I am unsure how to do this problem... i find problems where i have to derive things quite difficult! :P

http://img143.imageshack.us/img143/744/picture2ao8.png

this is the Full Fourier series i think and so the Fourier coeffiecients would be given by:

http://img144.imageshack.us/img144/8200/picture5yv4.png

ok so first i need to take the inner product, so i did this:

http://img99.imageshack.us/img99/7193/picture4ol9.png

but then i am stuck... anyone got an idea of how to proceed from here?

Cheers! :)

Sarah

 

[quasar987]

How about writing the inner product in this form instead...

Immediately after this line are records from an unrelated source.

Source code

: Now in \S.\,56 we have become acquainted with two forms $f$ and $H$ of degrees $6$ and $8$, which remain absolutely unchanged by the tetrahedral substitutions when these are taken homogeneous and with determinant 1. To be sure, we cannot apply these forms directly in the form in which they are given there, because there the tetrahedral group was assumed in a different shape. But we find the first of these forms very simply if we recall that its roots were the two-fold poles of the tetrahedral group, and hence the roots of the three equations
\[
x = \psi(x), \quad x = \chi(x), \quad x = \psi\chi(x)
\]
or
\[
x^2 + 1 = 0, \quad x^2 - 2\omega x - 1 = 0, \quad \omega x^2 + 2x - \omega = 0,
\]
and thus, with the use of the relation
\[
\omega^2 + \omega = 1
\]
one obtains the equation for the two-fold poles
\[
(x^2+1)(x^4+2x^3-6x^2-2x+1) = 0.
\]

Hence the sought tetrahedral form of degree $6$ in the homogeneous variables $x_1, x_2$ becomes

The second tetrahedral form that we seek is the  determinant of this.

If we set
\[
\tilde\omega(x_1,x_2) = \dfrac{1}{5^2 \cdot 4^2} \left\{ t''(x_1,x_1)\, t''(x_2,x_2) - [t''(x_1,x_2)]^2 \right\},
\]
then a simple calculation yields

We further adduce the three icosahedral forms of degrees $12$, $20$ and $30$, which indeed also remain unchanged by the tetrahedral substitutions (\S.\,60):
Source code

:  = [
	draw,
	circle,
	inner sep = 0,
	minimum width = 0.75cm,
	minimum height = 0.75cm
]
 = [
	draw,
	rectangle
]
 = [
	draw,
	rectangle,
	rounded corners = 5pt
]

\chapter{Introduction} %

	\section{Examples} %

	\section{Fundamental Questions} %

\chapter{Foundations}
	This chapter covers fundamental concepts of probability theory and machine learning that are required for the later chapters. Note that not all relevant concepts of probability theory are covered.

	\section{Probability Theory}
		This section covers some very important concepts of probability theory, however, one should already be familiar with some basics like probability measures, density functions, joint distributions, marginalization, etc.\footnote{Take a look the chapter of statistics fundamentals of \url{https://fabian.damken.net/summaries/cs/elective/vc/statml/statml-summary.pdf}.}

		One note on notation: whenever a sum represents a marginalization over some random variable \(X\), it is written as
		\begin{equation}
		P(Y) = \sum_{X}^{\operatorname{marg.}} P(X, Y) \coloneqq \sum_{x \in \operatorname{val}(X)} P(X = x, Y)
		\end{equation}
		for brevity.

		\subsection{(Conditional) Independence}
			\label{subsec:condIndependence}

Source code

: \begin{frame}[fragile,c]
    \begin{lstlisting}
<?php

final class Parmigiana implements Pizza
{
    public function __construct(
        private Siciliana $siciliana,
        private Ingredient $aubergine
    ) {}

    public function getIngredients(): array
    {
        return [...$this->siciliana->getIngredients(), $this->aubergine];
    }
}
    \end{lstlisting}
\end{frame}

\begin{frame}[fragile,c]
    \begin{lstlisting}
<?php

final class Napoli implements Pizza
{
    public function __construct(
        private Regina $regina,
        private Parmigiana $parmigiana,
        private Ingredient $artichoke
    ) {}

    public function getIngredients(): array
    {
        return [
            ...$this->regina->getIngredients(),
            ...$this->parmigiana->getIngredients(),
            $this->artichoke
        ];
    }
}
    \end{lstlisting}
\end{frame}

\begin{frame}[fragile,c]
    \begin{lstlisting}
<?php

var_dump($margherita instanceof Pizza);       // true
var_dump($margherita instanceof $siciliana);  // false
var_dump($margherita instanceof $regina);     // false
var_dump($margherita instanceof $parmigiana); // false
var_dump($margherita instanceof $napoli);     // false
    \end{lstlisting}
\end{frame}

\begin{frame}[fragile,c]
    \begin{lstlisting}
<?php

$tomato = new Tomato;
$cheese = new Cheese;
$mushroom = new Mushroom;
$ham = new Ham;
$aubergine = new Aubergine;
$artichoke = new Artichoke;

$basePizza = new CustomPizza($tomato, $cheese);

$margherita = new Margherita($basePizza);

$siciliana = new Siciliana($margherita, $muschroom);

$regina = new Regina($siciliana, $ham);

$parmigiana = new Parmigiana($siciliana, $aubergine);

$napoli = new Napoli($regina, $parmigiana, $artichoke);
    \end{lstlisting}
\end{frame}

$$\int_{-L}^{+L}|f(x)|^2dx = \int_{-L}^{+L} f(x) \left( \frac{A_0}{2} + \sum_{n\geq 1} A_n\cos (\frac{n\pi x}{L})+B_n\sin (\frac{n\pi x}{L}) \right)dx$$

does this inspire you more? (It should)

 

[sarahisme]

How about writing the inner product in this form instead...

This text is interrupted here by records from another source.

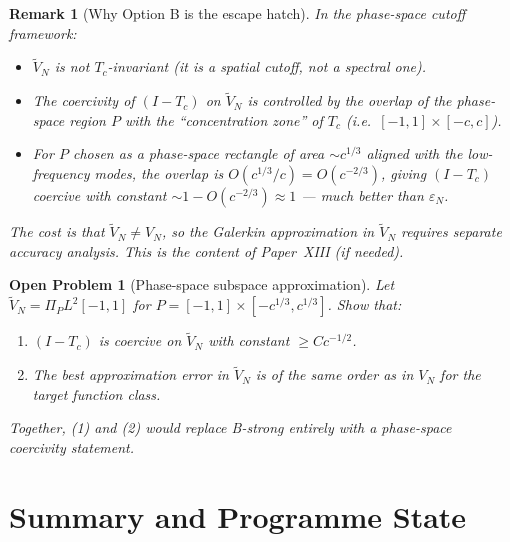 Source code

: \documentclass[12pt,a4paper]{article}
\newtheorem{remark}[theorem]{Remark}
\newtheorem{openproblem}[theorem]{Open Problem}
\newcommand{\Tc}{T_c}
\newcommand{\VN}{V_N}
\begin{document}
\begin{remark}[Why Option B is the escape hatch]
In the phase-space cutoff framework:
\begin{itemize}[nosep]
  \item $\widetilde{V}_N$ is \emph{not} $\Tc$-invariant
        (it is a spatial cutoff, not a spectral one).
  \item The coercivity of $(I-\Tc)$ on $\widetilde{V}_N$
        is controlled by the \emph{overlap} of the
        phase-space region $P$ with the
        ``concentration zone'' of $\Tc$
        (i.e.\ $[-1,1] \times [-c,c]$).
  \item For $P$ chosen as a phase-space rectangle
        of area $\sim c^{1/3}$ aligned with the
        low-frequency modes, the overlap is
        $O(c^{1/3}/c) = O(c^{-2/3})$,
        giving $(I-\Tc)$ coercive with constant
        $\sim 1 - O(c^{-2/3}) \approx 1$
        --- much better than $\varepsilon_N$.
\end{itemize}
The cost is that $\widetilde{V}_N \neq \VN$,
so the Galerkin approximation in $\widetilde{V}_N$
requires separate accuracy analysis.
This is the content of Paper~XIII (if needed).
\end{remark}

\begin{openproblem}[Phase-space subspace approximation]
\label{op:phasespace_approx}
Let $\widetilde{V}_N = \Pi_P L^2[-1,1]$ for
$P = [-1,1] \times [-c^{1/3}, c^{1/3}]$.
Show that:
\begin{enumerate}[nosep]
  \item $(I-\Tc)$ is coercive on $\widetilde{V}_N$
        with constant $\geq Cc^{-1/2}$.
  \item The best approximation error in
        $\widetilde{V}_N$ is of the same order
        as in $\VN$ for the target function class.
\end{enumerate}
Together, (1) and (2) would replace B-strong
entirely with a phase-space coercivity statement.
\end{openproblem}

\section{Summary and Programme State}
\label{sec:summary}
\end{document}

$$\int_{-L}^{+L}|f(x)|^2dx = \int_{-L}^{+L} f(x) \left( \frac{A_0}{2} + \sum_{n\geq 1} A_n\cos (\frac{n\pi x}{L})+B_n\sin (\frac{n\pi x}{L}) \right)dx$$

does this inspire you more? (It should)

it does actually, hold on... i'll post my answer in a sec

 

[sarahisme]

http://img136.imageshack.us/img136/8739/picture6tt5.png

however i do have one question, are we allowed to substitute the integral inside the summation? (i am have never heard of any rules telling me whether this is or is not allowed...)

 

[quasar987]

Haven't you covered series of functions (or at least sequences of functions) in an earlier class?

 

[sarahisme]

not for a couple of years i don't think...

thanks for the help by the way :)

 

[quasar987]

Strange, since Fourier series are precisely series of functions. In occurence, sine and cosine. They are usually covered in a second analysis class together with the theory of Riemann integration.

 

[sarahisme]

yeah, we did Riemann integration about a year and half ago i think, in a first analysis class I'm pretty sure.

 

[Swapnil]

So when is it OK to move the integral inside the summation?

 

[quasar987]

Thm: If the series of function $\sum_{n=1}^{\infty} f_n(x)$ converges uniformly towards S(x) on [a,b] and if $f_n$ is integrable on [a,b] $\forall n\in \mathbb{N}$, then the function S is integrable on [a,b] and

$$\sum_{n=1}^{\infty}\int_a^b f_n(x)dx=\int_a^b \sum_{n=1}^{\infty} f_n(x)dx$$

 

[Higgs_Boson]

http://img136.imageshack.us/img136/8739/picture6tt5.png

however i do have one question, are we allowed to substitute the integral inside the summation? (i am have never heard of any rules telling me whether this is or is not allowed...)

In this case it is surely ok to include the integral in the summation. Don't know the rule exactly but I remember my professor claiming that it's ok to do the above one.

I will try to find supporting evidence in due course!

 

[maxverywell]

In this case, how do we check if the Fourier series converges uniformly to the f(x)?
Actually we don't know if the function f is continuous and C^1 in [-L,L] so I think that we can't "move the integral inside the summation". If it was saying, for example, that the function f is periodic with L=pi and f is square integrable than we could do this.